Rozdział II Spacer
Adaś już spał, utulony przeze mnie do snu. Leżał w swoim łóżeczku, w ładnie urządzonym pokoiku dziecięcym. Siedziałem tuż obok i patrzyłem, jak śpi. Czy kiedyś robiłem to samo?
- Chodź – usłyszałem szept Jagody.
Wstałem i podszedłem do niej. Ostatni raz spojrzałem na swojego syna i wyszedłem z pokoiku. Skierowaliśmy się do sypialni.
- Już pościeliłam – uśmiechnęła się. Pocałowała mnie w policzek i stanęła przy drzwiach. – Dobranoc.
- Nie śpisz ze mną? – zapytałem i wskazałem na nasze łóżko.
- Pomyślałam, że lepiej będzie, jak położę się na kanapie – odpowiedziała.
- Dlaczego?
- Chciałam dać ci trochę czasu.
- Połóż się koło mnie – poprosiłem.
- Ja... - zaczęła, ale podeszła do łóżka i położyła się po lewej stronie. Tak jak zwykle.
***
Zapukałem do jej okna z ciężko bijącym sercem, nie powinno mnie tu być. Mama się o mnie martwiła, ale ja musiałem sprawdzić jak się czuję.
- Co ty tu robisz? – Jagoda otworzyła okno i wpuściła mnie do środka.
- Pomyślałem, że jesteś dzisiaj samotna – powiedziałem i wyjąłem z kieszeni paczkę żelków.
- Nie powinieneś tego jeść – zauważyła, ale położyła torebkę na stole.
- Przestań. I tak drugiego Małysza ze mnie nie będzie, a od pilnowania mam już ojca i trenera. Lepiej się zajmij sobą, bo po ostatnim treningu... - przerwałem i wskazałem na jej zagipsowaną nogę.
- Chociaż ty mnie nie dobijaj – mruknęła i pokuśtykała na kanapę. – Obejrzymy mecz?
- A nie masz dość piłki? – uśmiechnąłem się, a ona tylko pokręciła głową.

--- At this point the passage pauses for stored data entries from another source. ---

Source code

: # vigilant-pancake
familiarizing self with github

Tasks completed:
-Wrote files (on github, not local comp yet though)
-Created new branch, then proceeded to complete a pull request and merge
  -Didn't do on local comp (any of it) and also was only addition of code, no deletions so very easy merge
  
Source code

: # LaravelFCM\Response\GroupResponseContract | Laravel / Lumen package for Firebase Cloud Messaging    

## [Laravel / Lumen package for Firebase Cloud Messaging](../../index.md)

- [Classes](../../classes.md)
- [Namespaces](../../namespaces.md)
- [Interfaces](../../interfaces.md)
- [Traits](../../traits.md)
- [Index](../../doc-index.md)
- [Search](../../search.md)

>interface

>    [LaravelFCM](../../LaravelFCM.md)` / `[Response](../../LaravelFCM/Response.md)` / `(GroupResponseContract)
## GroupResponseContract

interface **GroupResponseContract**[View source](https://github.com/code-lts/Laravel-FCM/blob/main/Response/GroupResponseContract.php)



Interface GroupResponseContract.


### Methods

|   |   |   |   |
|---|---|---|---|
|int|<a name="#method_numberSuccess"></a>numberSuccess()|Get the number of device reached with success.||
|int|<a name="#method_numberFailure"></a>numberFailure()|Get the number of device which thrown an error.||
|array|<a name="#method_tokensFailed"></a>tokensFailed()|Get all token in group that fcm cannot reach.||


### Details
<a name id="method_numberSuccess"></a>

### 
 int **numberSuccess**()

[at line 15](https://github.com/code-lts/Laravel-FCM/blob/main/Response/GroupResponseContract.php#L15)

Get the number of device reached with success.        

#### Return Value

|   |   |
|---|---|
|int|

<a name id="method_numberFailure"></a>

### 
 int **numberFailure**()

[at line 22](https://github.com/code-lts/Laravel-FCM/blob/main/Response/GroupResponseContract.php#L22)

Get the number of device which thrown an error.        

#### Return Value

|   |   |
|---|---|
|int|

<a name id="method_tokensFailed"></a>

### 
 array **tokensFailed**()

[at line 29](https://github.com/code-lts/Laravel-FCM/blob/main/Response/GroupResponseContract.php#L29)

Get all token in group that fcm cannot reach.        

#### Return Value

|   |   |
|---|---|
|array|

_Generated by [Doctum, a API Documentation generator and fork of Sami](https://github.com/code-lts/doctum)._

Usiadłem z jej lewej strony.
- Zaraz spadniesz – powiedziała.
- Dlaczego? – nie zrozumiałem. Rzeczywiście z tej strony było mniej miejsca, ale się mieściłem.

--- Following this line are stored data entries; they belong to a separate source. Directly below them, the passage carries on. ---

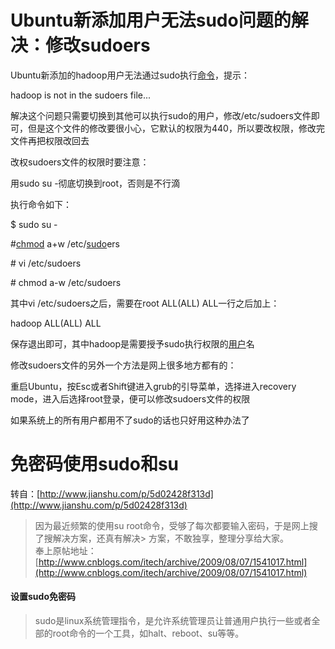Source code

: # Ubuntu新添加用户无法sudo问题的解决：修改sudoers

Ubuntu新添加的hadoop用户无法通过sudo执行[命令](http://www.ahlinux.com/start/cmd/)，提示：

hadoop is not in the sudoers file...

解决这个问题只需要切换到其他可以执行sudo的用户，修改/etc/sudoers文件即可，但是这个文件的修改要很小心，它默认的权限为440，所以要改权限，修改完文件再把权限改回去

改权sudoers文件的权限时要注意：

用sudo su -彻底切换到root，否则是不行滴

执行命令如下：

$ sudo su -

\#[chmod](http://www.ahlinux.com/start/cmd/9052.html) a+w /etc/[sudo](http://www.ahlinux.com/start/cmd/2560.html)ers

\# vi /etc/sudoers

\# chmod a-w /etc/sudoers

其中vi /etc/sudoers之后，需要在root ALL\(ALL\) ALL一行之后加上：

hadoop ALL\(ALL\) ALL

保存退出即可，其中hadoop是需要授予sudo执行权限的[用户](http://www.ahlinux.com/start/base/9435.html)名

修改sudoers文件的另外一个方法是网上很多地方都有的：

重启Ubuntu，按Esc或者Shift键进入grub的引导菜单，选择进入recovery mode，进入后选择root登录，便可以修改sudoers文件的权限

如果系统上的所有用户都用不了sudo的话也只好用这种办法了

# 免密码使用sudo和su

转自：[http://www.jianshu.com/p/5d02428f313d](http://www.jianshu.com/p/5d02428f313d)

> 因为最近频繁的使用su root命令，受够了每次都要输入密码，于是网上搜了搜解决方案，还真有解决&gt;  方案，不敢独享，整理分享给大家。  
> 奉上原帖地址：  
> [http://www.cnblogs.com/itech/archive/2009/08/07/1541017.html](http://www.cnblogs.com/itech/archive/2009/08/07/1541017.html)

#### 设置sudo免密码

> sudo是linux系统管理指令，是允许系统管理员让普通用户执行一些或者全部的root命令的一个工具，如halt、reboot、su等等。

- Dlatego – odpowiedziała i zepchnęła mnie z łóżka. Po chwili na to miejsce wskoczył Teodor, kot o wszystkich, możliwych kolorach sierści.
- Co ci za różnica, który kot z twojej lewej? –zapytałem.
- Ten ważniejszy bliżej serca – wyszczerzyła zęby i przytuliła do siebie, tego wstrętnego futrzaka.
***
- Gdzie jest Teodor? – spojrzałem pytająco na dziewczynę, która właśnie gasiła nocną lampkę.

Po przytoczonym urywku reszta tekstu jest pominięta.